Da inclusão dos alunos com necessidades especiais na escola regular

Resumo: – O objetivo deste artigo é demonstrar que é direito da pessoa com necessidade especial frequentar a escola regular, bem como que o atendimento educacional especial não substitui a escolarização, somente suplementa e/ ou complementa a formação dos alunos, objetivando a independência e autonomia dos mesmos.

Abstract: The purpose of this article is to show the right of the person with special needs attend regular school and the special education service does not replace the school, only supplements and / or complements the training of students, aiming at the independence and autonomy of the same.

Palavras-chave: Educação – Inclusão – Escola Regular.

Keywords: Education – Inclusion – Regular School.

Sumário: Introdução. 1. desenvolvimento. 1.1. Fundamentação Jurídica. 1.2. Da Educação Especial. Conclusão.
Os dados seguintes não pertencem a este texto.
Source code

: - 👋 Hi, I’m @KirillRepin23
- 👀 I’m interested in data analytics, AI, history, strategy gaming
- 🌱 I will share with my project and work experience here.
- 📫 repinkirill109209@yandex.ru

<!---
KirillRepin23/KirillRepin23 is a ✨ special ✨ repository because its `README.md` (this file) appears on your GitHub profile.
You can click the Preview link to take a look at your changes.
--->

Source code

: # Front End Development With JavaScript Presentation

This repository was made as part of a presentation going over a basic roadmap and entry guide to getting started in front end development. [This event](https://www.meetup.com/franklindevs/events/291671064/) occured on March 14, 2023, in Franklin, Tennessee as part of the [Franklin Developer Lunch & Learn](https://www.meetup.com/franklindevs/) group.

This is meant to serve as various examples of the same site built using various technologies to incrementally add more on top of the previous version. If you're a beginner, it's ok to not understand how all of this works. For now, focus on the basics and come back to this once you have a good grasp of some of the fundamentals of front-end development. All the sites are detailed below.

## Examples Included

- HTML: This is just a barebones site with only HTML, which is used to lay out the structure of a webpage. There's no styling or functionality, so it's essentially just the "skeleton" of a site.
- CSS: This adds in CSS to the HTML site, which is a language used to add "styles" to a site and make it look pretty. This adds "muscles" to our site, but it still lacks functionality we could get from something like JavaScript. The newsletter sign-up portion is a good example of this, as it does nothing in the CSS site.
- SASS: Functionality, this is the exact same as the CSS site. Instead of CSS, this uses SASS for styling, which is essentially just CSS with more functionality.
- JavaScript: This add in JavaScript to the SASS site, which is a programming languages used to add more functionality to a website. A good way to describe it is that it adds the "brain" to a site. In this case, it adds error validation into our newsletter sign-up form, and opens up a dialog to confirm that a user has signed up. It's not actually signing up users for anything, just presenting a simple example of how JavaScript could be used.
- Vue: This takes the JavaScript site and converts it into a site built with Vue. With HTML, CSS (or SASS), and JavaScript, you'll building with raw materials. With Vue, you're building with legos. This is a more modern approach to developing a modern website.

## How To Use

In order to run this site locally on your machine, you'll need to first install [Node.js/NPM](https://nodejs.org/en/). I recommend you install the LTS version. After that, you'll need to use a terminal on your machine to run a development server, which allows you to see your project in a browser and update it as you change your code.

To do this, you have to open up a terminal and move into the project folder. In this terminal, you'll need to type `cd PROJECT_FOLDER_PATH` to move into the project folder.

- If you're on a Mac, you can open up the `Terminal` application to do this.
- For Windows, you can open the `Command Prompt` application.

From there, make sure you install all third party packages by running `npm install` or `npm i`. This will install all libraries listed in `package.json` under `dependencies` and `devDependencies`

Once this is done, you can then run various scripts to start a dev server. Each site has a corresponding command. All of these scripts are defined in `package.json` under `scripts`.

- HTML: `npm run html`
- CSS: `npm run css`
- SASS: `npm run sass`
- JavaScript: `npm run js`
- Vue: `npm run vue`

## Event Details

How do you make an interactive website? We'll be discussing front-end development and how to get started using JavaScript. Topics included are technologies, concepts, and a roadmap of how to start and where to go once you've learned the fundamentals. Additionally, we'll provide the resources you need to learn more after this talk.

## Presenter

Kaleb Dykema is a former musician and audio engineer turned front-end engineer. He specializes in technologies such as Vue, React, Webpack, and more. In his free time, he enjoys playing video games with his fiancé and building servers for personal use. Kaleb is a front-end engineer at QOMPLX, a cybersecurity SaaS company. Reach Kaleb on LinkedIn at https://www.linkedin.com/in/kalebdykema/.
Referência.

Introdução

A convenção das nações unidas sobre os Direitos da Criança, de 20.11.1989, estabeleceu, dentre outras coisas, que a educação da criança deve destinar-se a promover o desenvolvimento da personalidade da criança, dos seus dons e aptidões mentais e físicos na medida das suas potencialidades; preparar a criança para assumir as responsabilidades da vida numa sociedade livre, num espírito de compreensão, paz, tolerância, igualdade entre os sexos e de amizade entre todos os povos, grupos étnicos, nacionais e religiosos e com pessoas de origem indígena;

Já a declaração de Salamanca, tem como princípio orientador de sua Estrutura de Ação em Educação Especial, que as escolas deveriam receber todas as crianças independentemente de suas condições físicas, intelectuais, sociais, emocionais, linguísticas ou outras, incluindo, ainda, crianças deficientes e superdotadas, desenvolvendo uma pedagogia centrada na criança e capaz de educar todas elas, incluindo as que “possuam desvantagens severas”.

Neste aspecto, a atual tendência do nosso ordenamento jurídico, e especialmente do Direito à Educação das pessoas com necessidades especiais, é de buscar uma vida digna, visando o pleno desenvolvimento, seu preparo para o exercício da cidadania e sua qualificação para o trabalho.

Com intuito de alcançar tais “metas”, a Política Nacional de Educação Especial, na perspectiva da Educação Inclusiva, estabelece que o atendimento educacional especial não substitui a escolarização, somente suplementa e/ ou complementa a formação dos alunos, objetivando a independência e autonomia dos mesmos.

Dentro desta perspectiva, o legislador teve o cuidado de estabelecer, na Constituição Federal, que a educação é direito de todos e dever do Estado e da família e um dos princípios é “a igualdade de condições de acesso e permanência na escola” (art. 206, inciso I). Ademais, o Estado é responsável por oferecer atendimento educacional especializado às pessoas com deficiência (art. 208, inciso III).

Dessa forma, temos, então, um problema: As escolas regulares tem a obrigação de receber os alunos com deficiência? Em caso positivo, as escolas particulares também são obrigadas a recebê-los? Os pais podem escolher qual escola os filhos especiais vão freqüentar? 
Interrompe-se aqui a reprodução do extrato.